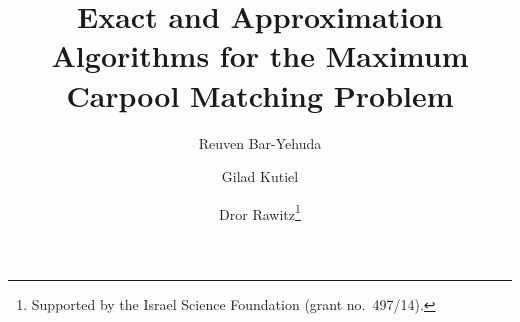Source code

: \title{
Exact and Approximation Algorithms for the Maximum Carpool Matching Problem
}

% 
% 
% 

\author{
	Reuven Bar-Yehuda \and
	Gilad Kutiel \and
	Dror Rawitz\thanks{Supported by the Israel Science Foundation (grant no.~497/14).}
}




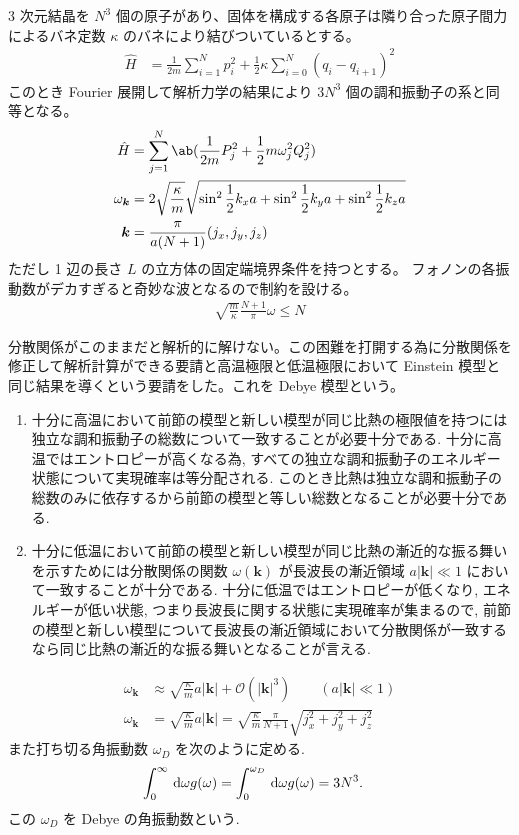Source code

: \documentclass[uplatex,diffipdfmx,a4paper,11pt]{jlreq}
\newcommand{\kk}{\bm{k}}
\numberwithin{equation}{section}
\theoremstyle{definition}
\begin{document}
3 次元結晶を $N^3$ 個の原子があり、固体を構成する各原子は隣り合った原子間力によるバネ定数 $\kappa$ のバネにより結びついているとする。
\begin{align}
  \hat{H} & = \frac{1}{2m}\sum_{i=1}^{N}p_i^2 + \frac{1}{2}\kappa\sum_{i=0}^{N}(q_i - q_{i+1})^2
\end{align}
このとき Fourier 展開して解析力学の結果により $3N^3$ 個の調和振動子の系と同等となる。
\begin{align}
  \hat{H}      & = \sum_{j=1}^{N}\ab(\frac{1}{2m}P_j^2 + \frac{1}{2}m\omega_j^2Q_j^2)                                   \\
  \omega_{\kk} & = 2\sqrt{\frac{\kappa}{m}}\sqrt{\sin^2\frac{1}{2}k_xa + \sin^2\frac{1}{2}k_ya + \sin^2\frac{1}{2}k_za} \\
  \kk          & = \frac{\pi}{a(N+1)}(j_x, j_y, j_z)
\end{align}
ただし 1 辺の長さ $L$ の立方体の固定端境界条件を持つとする。
フォノンの各振動数がデカすぎると奇妙な波となるので制約を設ける。
\begin{align}
  \sqrt{\frac{m}{\kappa}}\frac{N+1}{\pi}\omega \leq N
\end{align}

分散関係がこのままだと解析的に解けない。この困難を打開する為に分散関係を修正して解析計算ができる要請と高温極限と低温極限において Einstein 模型と同じ結果を導くという要請をした。これを Debye 模型という。
\begin{enumerate}
  \item 十分に高温において前節の模型と新しい模型が同じ比熱の極限値を持つには独立な調和振動子の総数について一致することが必要十分である.
        十分に高温ではエントロピーが高くなる為, すべての独立な調和振動子のエネルギー状態について実現確率は等分配される. このとき比熱は独立な調和振動子の総数のみに依存するから前節の模型と等しい総数となることが必要十分である.
  \item 十分に低温において前節の模型と新しい模型が同じ比熱の漸近的な振る舞いを示すためには分散関係の関数 $\omega(\bm{k})$ が長波長の漸近領域 $a|\bm{k}| \ll 1$ において一致することが十分である.
        十分に低温ではエントロピーが低くなり, エネルギーが低い状態, つまり長波長に関する状態に実現確率が集まるので, 前節の模型と新しい模型について長波長の漸近領域において分散関係が一致するなら同じ比熱の漸近的な振る舞いとなることが言える.
\end{enumerate}
\begin{align}
  \omega_{\kk} & \approx \sqrt{\frac{\kappa}{m}}a|\bm{k}| + \mathcal{O}(|\bm{k}|^3) \qquad (a|\bm{k}| \ll 1)               \\
  \omega_{\kk} & = \sqrt{\frac{\kappa}{m}}a|\bm{k}| = \sqrt{\frac{\kappa}{m}}\frac{\pi}{N + 1}\sqrt{j_x^2 + j_y^2 + j_z^2}
\end{align}
また打ち切る角振動数 $\omega_D$ を次のように定める.
\begin{align}
  \int_0^\infty\dl{\omega}g(\omega) & = \int_0^{\omega_D}\dl{\omega}g(\omega) = 3N^3.
\end{align}
この $\omega_D$ を Debye の角振動数という.
\end{document}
* * *
Problem to solve
Only the pictures are to be left out; repeat everything else in the records above exactly.

Answer space
Source code

: \title{
Exact and Approximation Algorithms for the Maximum Carpool Matching Problem
}

% 
% 
% 

\author{
	Reuven Bar-Yehuda \and
	Gilad Kutiel \and
	Dror Rawitz\thanks{Supported by the Israel Science Foundation (grant no.~497/14).}
}




Source code

: \documentclass[uplatex,diffipdfmx,a4paper,11pt]{jlreq}
\newcommand{\kk}{\bm{k}}
\numberwithin{equation}{section}
\theoremstyle{definition}
\begin{document}
3 次元結晶を $N^3$ 個の原子があり、固体を構成する各原子は隣り合った原子間力によるバネ定数 $\kappa$ のバネにより結びついているとする。
\begin{align}
  \hat{H} & = \frac{1}{2m}\sum_{i=1}^{N}p_i^2 + \frac{1}{2}\kappa\sum_{i=0}^{N}(q_i - q_{i+1})^2
\end{align}
このとき Fourier 展開して解析力学の結果により $3N^3$ 個の調和振動子の系と同等となる。
\begin{align}
  \hat{H}      & = \sum_{j=1}^{N}\ab(\frac{1}{2m}P_j^2 + \frac{1}{2}m\omega_j^2Q_j^2)                                   \\
  \omega_{\kk} & = 2\sqrt{\frac{\kappa}{m}}\sqrt{\sin^2\frac{1}{2}k_xa + \sin^2\frac{1}{2}k_ya + \sin^2\frac{1}{2}k_za} \\
  \kk          & = \frac{\pi}{a(N+1)}(j_x, j_y, j_z)
\end{align}
ただし 1 辺の長さ $L$ の立方体の固定端境界条件を持つとする。
フォノンの各振動数がデカすぎると奇妙な波となるので制約を設ける。
\begin{align}
  \sqrt{\frac{m}{\kappa}}\frac{N+1}{\pi}\omega \leq N
\end{align}

分散関係がこのままだと解析的に解けない。この困難を打開する為に分散関係を修正して解析計算ができる要請と高温極限と低温極限において Einstein 模型と同じ結果を導くという要請をした。これを Debye 模型という。
\begin{enumerate}
  \item 十分に高温において前節の模型と新しい模型が同じ比熱の極限値を持つには独立な調和振動子の総数について一致することが必要十分である.
        十分に高温ではエントロピーが高くなる為, すべての独立な調和振動子のエネルギー状態について実現確率は等分配される. このとき比熱は独立な調和振動子の総数のみに依存するから前節の模型と等しい総数となることが必要十分である.
  \item 十分に低温において前節の模型と新しい模型が同じ比熱の漸近的な振る舞いを示すためには分散関係の関数 $\omega(\bm{k})$ が長波長の漸近領域 $a|\bm{k}| \ll 1$ において一致することが十分である.
        十分に低温ではエントロピーが低くなり, エネルギーが低い状態, つまり長波長に関する状態に実現確率が集まるので, 前節の模型と新しい模型について長波長の漸近領域において分散関係が一致するなら同じ比熱の漸近的な振る舞いとなることが言える.
\end{enumerate}
\begin{align}
  \omega_{\kk} & \approx \sqrt{\frac{\kappa}{m}}a|\bm{k}| + \mathcal{O}(|\bm{k}|^3) \qquad (a|\bm{k}| \ll 1)               \\
  \omega_{\kk} & = \sqrt{\frac{\kappa}{m}}a|\bm{k}| = \sqrt{\frac{\kappa}{m}}\frac{\pi}{N + 1}\sqrt{j_x^2 + j_y^2 + j_z^2}
\end{align}
また打ち切る角振動数 $\omega_D$ を次のように定める.
\begin{align}
  \int_0^\infty\dl{\omega}g(\omega) & = \int_0^{\omega_D}\dl{\omega}g(\omega) = 3N^3.
\end{align}
この $\omega_D$ を Debye の角振動数という.
\end{document}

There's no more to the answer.